Quand le vent de l'oubli souffle sur les champs du souvenir!

Alors que le Canada a célébré dignement la fin des combats de 1914-1918, là ou ses troupes se sont illustrées par leur bravoure, la société canadienne BORALEX spécialisée dans l'implantation d'éoliennes a, en toute l'égalité, fait fi de l'histoire. La page du Centenaire est à peine tournée que les paysages historiques et mémoriels de la Première Guerre mondiale sur le secteur de Cambrai sont victimes du lobbying avec l'implantation de forêts d'éoliennes, près d'une centaine autour de Cambrai dont huit sont en construction au cœur du théâtre des combats.

C'est un véritable désastre historique et archéologique que cette société a fait subir à l'histoire de notre région. Aucune précaution, ni aucune considération n'ont été prises pour tenter de préserver les traces d'une tragédie humaine qui a marqué à tout jamais le Cambrésis.
Les paysages et le sous-sol n'avaient, jusqu'à présent, que très peu souffert des implantations industrielles et du développement de l'habitat. Même les 2 autoroutes (l'A2 et l'A26) n'avaient pas impacté avec autant de virulence le champ de bataille de Cambrai qui avait fini par s'imposer comme l'un des paysages de mémoire les plus remarquables d'Europe au même titre que celui de la bataille de Waterloo.

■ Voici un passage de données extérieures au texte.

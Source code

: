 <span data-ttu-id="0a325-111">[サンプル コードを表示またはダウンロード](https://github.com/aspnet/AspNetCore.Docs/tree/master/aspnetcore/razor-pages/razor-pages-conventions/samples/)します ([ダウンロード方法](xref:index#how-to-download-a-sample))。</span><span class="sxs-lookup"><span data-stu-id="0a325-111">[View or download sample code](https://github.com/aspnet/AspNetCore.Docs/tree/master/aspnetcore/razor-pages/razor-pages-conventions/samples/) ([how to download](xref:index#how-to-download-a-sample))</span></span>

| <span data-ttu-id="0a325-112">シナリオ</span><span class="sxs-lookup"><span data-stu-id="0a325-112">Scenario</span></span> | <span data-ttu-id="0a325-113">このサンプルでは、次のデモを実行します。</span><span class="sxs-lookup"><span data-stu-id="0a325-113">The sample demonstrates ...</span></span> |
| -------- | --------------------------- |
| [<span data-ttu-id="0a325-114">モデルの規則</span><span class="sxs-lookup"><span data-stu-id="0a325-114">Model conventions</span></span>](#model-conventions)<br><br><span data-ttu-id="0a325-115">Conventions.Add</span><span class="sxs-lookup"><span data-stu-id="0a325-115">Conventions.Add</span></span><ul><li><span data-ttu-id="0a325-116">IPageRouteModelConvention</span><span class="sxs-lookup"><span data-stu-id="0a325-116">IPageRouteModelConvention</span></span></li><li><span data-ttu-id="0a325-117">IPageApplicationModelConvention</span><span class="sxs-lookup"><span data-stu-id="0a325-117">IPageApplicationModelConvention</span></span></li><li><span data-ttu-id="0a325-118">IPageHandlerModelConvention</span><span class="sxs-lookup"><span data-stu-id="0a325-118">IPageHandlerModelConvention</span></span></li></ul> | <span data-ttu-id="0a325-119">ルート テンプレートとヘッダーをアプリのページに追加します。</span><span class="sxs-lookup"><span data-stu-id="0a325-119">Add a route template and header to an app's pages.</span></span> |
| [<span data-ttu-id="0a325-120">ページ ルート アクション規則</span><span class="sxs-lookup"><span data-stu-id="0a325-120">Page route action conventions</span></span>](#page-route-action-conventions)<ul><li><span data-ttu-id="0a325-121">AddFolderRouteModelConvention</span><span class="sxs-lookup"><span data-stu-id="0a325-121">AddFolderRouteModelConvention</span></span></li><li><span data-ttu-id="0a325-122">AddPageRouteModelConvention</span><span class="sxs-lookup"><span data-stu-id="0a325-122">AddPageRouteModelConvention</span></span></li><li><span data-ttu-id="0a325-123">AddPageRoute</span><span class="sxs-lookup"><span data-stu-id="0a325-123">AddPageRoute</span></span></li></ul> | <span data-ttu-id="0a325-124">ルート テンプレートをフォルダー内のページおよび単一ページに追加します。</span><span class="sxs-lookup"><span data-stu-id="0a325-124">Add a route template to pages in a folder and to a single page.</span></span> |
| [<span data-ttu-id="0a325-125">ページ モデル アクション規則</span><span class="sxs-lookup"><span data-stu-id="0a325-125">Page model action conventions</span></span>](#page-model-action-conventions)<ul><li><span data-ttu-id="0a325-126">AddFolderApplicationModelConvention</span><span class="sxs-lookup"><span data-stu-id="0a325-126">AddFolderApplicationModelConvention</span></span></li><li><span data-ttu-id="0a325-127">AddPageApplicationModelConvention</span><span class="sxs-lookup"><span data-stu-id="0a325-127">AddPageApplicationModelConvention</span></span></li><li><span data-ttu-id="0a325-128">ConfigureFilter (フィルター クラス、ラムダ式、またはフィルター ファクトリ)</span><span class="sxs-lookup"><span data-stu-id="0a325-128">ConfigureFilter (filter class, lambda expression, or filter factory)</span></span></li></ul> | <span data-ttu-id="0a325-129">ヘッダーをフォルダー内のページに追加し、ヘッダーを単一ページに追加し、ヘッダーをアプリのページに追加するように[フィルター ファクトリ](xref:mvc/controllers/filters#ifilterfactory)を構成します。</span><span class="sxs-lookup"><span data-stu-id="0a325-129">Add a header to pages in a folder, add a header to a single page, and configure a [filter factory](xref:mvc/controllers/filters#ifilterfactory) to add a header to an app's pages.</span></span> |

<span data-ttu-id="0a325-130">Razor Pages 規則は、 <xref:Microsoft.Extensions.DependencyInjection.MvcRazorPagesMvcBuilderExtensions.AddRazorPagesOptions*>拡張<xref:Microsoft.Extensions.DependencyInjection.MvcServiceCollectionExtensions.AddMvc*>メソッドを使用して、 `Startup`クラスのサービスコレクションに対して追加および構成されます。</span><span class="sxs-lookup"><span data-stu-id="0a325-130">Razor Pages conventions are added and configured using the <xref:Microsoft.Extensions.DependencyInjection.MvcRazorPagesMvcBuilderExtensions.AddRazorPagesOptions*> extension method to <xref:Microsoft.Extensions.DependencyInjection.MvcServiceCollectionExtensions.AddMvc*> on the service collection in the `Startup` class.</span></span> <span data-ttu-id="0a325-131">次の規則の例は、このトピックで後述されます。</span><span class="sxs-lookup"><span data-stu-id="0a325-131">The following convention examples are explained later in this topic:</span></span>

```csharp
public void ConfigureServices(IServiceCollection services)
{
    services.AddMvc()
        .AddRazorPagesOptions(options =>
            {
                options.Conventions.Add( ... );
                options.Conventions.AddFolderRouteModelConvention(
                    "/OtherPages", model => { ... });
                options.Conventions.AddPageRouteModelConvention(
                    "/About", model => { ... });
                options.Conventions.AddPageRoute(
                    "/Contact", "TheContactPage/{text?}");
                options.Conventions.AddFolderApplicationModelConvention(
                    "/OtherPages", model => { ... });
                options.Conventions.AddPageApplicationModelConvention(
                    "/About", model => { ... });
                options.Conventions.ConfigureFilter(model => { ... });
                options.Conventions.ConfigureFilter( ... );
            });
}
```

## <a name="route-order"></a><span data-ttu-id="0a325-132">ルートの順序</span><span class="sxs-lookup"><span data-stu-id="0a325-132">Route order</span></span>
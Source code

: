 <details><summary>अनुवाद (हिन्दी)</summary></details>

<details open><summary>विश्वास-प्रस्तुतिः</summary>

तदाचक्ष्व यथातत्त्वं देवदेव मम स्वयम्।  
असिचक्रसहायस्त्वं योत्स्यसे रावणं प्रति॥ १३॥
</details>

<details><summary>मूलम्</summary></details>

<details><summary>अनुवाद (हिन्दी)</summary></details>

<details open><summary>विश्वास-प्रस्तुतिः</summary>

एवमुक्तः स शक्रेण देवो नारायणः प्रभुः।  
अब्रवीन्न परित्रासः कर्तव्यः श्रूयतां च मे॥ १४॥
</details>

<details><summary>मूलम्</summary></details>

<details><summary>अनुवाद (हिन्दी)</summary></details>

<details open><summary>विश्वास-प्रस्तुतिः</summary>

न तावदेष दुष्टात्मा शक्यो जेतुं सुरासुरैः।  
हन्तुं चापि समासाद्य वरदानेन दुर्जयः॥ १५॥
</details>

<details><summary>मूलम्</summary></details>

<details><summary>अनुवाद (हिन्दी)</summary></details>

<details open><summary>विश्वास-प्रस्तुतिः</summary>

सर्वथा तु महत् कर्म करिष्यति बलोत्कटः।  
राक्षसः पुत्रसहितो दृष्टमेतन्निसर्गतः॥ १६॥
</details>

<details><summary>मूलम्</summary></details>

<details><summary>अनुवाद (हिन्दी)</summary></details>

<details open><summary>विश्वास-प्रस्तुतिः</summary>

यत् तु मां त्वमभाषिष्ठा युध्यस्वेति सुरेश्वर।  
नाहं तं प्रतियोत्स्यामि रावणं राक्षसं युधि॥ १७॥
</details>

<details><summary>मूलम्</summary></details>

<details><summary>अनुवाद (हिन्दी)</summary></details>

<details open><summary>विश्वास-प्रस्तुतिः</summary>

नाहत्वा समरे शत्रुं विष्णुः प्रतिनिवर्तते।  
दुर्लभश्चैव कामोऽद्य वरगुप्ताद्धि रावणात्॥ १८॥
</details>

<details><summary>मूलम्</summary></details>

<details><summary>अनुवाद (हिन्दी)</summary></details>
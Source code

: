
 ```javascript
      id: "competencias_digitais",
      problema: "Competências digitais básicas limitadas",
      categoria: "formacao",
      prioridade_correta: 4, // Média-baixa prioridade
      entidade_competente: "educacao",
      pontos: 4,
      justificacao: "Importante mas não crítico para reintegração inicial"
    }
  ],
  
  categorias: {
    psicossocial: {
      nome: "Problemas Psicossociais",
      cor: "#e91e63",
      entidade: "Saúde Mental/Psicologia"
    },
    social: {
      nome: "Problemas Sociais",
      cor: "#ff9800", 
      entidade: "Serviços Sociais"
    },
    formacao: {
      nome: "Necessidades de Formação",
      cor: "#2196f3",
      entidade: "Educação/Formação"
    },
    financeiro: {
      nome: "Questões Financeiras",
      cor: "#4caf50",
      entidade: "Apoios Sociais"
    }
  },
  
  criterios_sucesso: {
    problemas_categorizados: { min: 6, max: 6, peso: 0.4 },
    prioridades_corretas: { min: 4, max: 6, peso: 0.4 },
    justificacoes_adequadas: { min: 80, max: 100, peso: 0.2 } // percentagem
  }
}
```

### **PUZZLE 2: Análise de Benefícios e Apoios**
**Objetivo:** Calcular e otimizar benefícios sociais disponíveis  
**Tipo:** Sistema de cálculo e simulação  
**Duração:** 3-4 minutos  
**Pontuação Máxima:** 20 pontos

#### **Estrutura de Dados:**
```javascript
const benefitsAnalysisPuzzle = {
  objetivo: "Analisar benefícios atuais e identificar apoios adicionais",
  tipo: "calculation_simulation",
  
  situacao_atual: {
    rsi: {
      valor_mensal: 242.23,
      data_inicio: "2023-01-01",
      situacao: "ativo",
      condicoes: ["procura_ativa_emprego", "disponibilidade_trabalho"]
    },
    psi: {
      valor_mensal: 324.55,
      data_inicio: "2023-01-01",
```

Le territoire du Cambrésis a été particulièrement marqué par 2 évènements: La bataille de Cambrai de 1917, l'une des plus marquantes de l'Histoire avec le triomphe des tanks et celle du Canal du Nord, là ou le courage, la détermination et le sacrifice des soldats Canadiens ont montré au monde que leur pays était devenu une grande nation. Les nombreux cimetières militaire qui jalonnent leur avancé sont comme les empreintes de pas d'un géant marchant vers la victoire.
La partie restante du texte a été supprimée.